▶ Source texts of formatted documents:
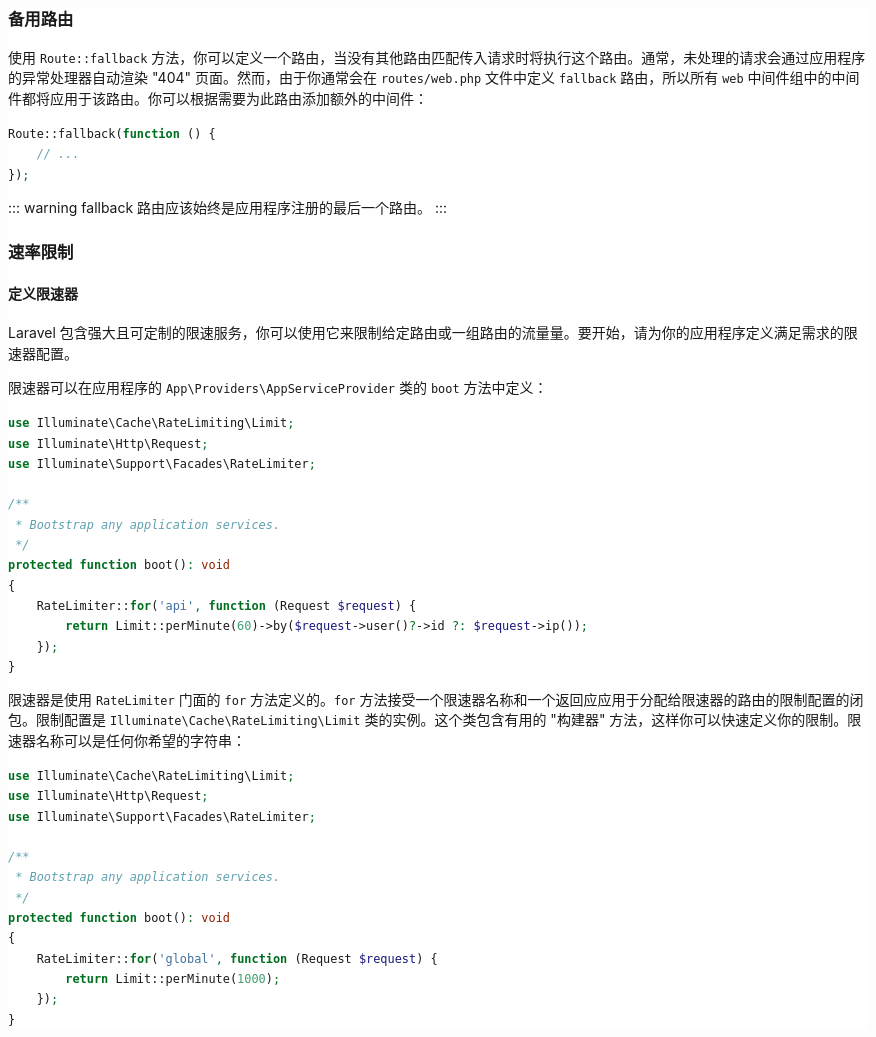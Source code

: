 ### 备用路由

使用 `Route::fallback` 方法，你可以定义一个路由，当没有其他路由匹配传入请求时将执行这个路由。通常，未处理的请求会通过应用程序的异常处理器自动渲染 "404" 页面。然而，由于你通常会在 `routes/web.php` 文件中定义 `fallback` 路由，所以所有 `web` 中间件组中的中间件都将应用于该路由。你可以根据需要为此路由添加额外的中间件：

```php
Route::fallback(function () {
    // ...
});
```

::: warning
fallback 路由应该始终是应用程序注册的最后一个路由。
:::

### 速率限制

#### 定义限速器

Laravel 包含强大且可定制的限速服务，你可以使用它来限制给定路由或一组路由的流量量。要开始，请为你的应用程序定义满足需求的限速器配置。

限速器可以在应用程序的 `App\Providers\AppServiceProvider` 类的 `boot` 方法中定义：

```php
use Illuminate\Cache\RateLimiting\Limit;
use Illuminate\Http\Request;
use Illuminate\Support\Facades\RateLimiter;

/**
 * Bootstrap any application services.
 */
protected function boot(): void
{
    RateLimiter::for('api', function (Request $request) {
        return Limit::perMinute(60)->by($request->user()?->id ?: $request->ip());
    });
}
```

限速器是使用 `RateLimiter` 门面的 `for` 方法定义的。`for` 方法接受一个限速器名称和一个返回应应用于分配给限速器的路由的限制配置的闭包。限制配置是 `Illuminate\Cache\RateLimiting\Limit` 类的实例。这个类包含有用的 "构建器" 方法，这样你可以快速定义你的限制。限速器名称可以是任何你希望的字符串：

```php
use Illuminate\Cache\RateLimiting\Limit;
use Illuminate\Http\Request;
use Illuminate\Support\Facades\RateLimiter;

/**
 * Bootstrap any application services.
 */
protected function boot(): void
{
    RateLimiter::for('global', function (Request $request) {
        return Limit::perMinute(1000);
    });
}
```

▶ TASK INSTRUCTIONS: Repeat the records in full, exactly as they appear, without the pictures.

▶ ANSWER BELOW:
Source code

: ### 备用路由

使用 `Route::fallback` 方法，你可以定义一个路由，当没有其他路由匹配传入请求时将执行这个路由。通常，未处理的请求会通过应用程序的异常处理器自动渲染 "404" 页面。然而，由于你通常会在 `routes/web.php` 文件中定义 `fallback` 路由，所以所有 `web` 中间件组中的中间件都将应用于该路由。你可以根据需要为此路由添加额外的中间件：

```php
Route::fallback(function () {
    // ...
});
```

::: warning
fallback 路由应该始终是应用程序注册的最后一个路由。
:::

### 速率限制

#### 定义限速器

Laravel 包含强大且可定制的限速服务，你可以使用它来限制给定路由或一组路由的流量量。要开始，请为你的应用程序定义满足需求的限速器配置。

限速器可以在应用程序的 `App\Providers\AppServiceProvider` 类的 `boot` 方法中定义：

```php
use Illuminate\Cache\RateLimiting\Limit;
use Illuminate\Http\Request;
use Illuminate\Support\Facades\RateLimiter;

/**
 * Bootstrap any application services.
 */
protected function boot(): void
{
    RateLimiter::for('api', function (Request $request) {
        return Limit::perMinute(60)->by($request->user()?->id ?: $request->ip());
    });
}
```

限速器是使用 `RateLimiter` 门面的 `for` 方法定义的。`for` 方法接受一个限速器名称和一个返回应应用于分配给限速器的路由的限制配置的闭包。限制配置是 `Illuminate\Cache\RateLimiting\Limit` 类的实例。这个类包含有用的 "构建器" 方法，这样你可以快速定义你的限制。限速器名称可以是任何你希望的字符串：

```php
use Illuminate\Cache\RateLimiting\Limit;
use Illuminate\Http\Request;
use Illuminate\Support\Facades\RateLimiter;

/**
 * Bootstrap any application services.
 */
protected function boot(): void
{
    RateLimiter::for('global', function (Request $request) {
        return Limit::perMinute(1000);
    });
}
```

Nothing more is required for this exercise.